Although it is a prequel to the Texas Chainsaw Massacre remake which came a few years before it, the Texas Chainsaw Massacre: the Beginning has more homages to the original Texas Chainsaw Massacre than the Texas Chainsaw Massacre remake did. Also, I just won an award for using “Texas Chainsaw Massacre” so many times in a single sentence.
Shedding light on the birth of Thomas Hewitt (AKA Leatherface) and how the entire Hewitt Family turned to murder and cannibalism, “the Beginning” feels a bit like a retread of every Texas Chainsaw Massacre movie ever made, but then, this is a slasher film. And that’s just what slasher films do.
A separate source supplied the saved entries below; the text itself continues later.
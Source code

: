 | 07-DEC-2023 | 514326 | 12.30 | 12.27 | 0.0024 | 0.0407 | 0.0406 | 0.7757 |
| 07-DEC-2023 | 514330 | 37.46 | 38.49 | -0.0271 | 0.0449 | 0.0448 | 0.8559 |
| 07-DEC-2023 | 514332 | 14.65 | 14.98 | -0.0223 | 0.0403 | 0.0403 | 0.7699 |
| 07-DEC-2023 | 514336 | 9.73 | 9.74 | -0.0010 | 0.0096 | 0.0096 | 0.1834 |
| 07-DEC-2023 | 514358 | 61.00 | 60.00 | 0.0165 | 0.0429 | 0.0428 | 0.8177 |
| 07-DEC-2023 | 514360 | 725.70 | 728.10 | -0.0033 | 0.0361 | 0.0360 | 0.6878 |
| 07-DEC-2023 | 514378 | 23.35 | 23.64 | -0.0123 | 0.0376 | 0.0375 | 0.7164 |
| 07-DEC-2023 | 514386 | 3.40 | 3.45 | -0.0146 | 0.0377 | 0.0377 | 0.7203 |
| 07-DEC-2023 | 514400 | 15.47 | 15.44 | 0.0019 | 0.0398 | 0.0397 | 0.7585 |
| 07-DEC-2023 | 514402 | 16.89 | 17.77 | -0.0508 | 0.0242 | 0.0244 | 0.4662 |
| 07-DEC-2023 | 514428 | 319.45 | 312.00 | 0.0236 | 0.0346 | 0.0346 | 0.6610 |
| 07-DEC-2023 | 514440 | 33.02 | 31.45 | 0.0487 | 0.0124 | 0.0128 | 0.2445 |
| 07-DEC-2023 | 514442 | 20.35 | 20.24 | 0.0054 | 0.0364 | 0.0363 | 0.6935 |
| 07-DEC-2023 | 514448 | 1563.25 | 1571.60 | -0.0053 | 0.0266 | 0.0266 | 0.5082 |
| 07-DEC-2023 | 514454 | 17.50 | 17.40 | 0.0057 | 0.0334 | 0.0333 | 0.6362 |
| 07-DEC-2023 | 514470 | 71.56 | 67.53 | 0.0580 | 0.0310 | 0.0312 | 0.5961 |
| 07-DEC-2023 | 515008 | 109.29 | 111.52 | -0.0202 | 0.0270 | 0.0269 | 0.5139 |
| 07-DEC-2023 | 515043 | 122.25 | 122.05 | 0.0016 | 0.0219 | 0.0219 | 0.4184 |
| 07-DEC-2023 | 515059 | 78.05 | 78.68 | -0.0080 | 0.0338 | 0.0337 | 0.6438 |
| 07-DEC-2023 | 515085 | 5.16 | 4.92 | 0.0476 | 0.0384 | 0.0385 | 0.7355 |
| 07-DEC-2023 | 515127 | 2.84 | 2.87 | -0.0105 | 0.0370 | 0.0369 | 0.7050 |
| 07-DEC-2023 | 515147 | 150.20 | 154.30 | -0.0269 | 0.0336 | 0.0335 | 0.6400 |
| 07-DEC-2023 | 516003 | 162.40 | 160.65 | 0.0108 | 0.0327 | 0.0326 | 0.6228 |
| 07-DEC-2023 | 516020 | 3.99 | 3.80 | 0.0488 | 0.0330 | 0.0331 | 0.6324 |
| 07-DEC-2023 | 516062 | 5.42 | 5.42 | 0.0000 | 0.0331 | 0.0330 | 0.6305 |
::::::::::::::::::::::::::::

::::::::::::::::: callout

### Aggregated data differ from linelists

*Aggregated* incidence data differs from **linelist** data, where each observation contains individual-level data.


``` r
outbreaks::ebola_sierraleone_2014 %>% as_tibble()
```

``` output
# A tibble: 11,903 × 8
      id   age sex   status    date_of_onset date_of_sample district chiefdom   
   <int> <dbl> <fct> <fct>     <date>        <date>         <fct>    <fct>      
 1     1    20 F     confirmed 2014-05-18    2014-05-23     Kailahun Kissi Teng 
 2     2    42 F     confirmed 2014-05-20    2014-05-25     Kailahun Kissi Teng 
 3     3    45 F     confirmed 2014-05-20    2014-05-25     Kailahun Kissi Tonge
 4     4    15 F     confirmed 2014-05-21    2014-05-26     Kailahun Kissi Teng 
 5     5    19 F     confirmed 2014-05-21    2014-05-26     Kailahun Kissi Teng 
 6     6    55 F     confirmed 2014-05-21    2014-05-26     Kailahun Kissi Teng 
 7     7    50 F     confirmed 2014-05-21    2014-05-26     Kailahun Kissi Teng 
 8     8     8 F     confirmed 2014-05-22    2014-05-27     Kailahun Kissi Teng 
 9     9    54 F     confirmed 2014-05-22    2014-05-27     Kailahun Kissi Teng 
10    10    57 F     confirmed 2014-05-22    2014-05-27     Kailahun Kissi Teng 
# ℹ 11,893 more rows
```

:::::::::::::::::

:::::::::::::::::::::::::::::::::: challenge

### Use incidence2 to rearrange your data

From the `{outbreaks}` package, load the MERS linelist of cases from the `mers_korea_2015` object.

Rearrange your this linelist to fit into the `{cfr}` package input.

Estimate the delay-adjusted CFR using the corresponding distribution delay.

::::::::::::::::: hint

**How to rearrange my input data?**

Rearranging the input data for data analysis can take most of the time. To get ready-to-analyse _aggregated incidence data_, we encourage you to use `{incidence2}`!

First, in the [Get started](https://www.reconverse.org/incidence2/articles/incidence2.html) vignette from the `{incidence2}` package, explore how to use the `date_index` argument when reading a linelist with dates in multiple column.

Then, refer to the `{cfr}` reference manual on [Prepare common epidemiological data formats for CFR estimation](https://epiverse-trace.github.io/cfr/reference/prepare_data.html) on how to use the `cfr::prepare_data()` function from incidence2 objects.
With the closing of their slaughterhouse, a small rural Texas town slowly withers up and dies, leaving only a single family behind to suffer. “Sherrif” Hoyt makes it his goal to keep his family from starving as well as getting even with the human race. At the same time, four groovy teenagers are passing through on their way to California. After a car accident, they have a run-in with Hoyt, who quickly (and painfully) forces them back to the Hewitt household for a night of torture, cannibalism and roaring chainsaws.
Being a prequel, you know right off the bat that these kids aren’t going to make it. So as you watch them fight for their lives, the knowledge that they’re just gonna get whacked takes the edge off ever so slightly. However, it also adds to the darkness of the film, as you know that no matter how hard these kids struggle and suffer, they’re just going to wind-up on the menu.
Leatherface takes a background seat in this movie, as the script takes a heavy focus on R. Lee Ermy’s character: Hoyt. Hoyt is a real raging jackass, and watching him torture these kids is the most entertaining part of the movie. You really love to hate this guy, as you do with every role Ermy has ever played. While Leatherface isn’t nearly as prominent a character as Hoyt, you do learn several parts of his “tragic” origin. I especially liked his birth sequence at the very beginning. There are other offerings, like a few tidbits here and there in regards to his miserable childhood or the closure of the slaughterhouse driving him over the edge, but probably the best origin sequence for Leatherface is the part where he makes his very first mask. Nicely done.
And for those of you who complained about its absence in the remake, yes, there *is* a dinner scene in this movie. While it isn’t as intense as the dinner scene in the original film, it is a nice gesture. There are a few other bits that are taken directly from the original film which long-time fans will notice, but I won’t ruin those for you. One thing I really liked about this movie, though, was that it didn’t down-play the cannibalism like the remake (and even the original) did. You know right from the beginning that these psychos eat people. There’s also an explanation as to why they eat human flesh and like it, which I found rather suitable. At any rate, it’s a far cry better than the explanation for the Family’s craziness received in “The Texas Chainsaw Massacre: the Next Generation”. But then, taking a bowling ball-supposatory would be a far cry better than sitting through that movie a second time.
The Texas Chainsaw Massacre: the Beginning is one of the better installments in the franchise, even if it is a new continuity. And, while it does retread a lot of ground from earlier films, it has enough new material to keep fans entertained. It’s also a much better film than the remake and is actually a better *remake* than the remake.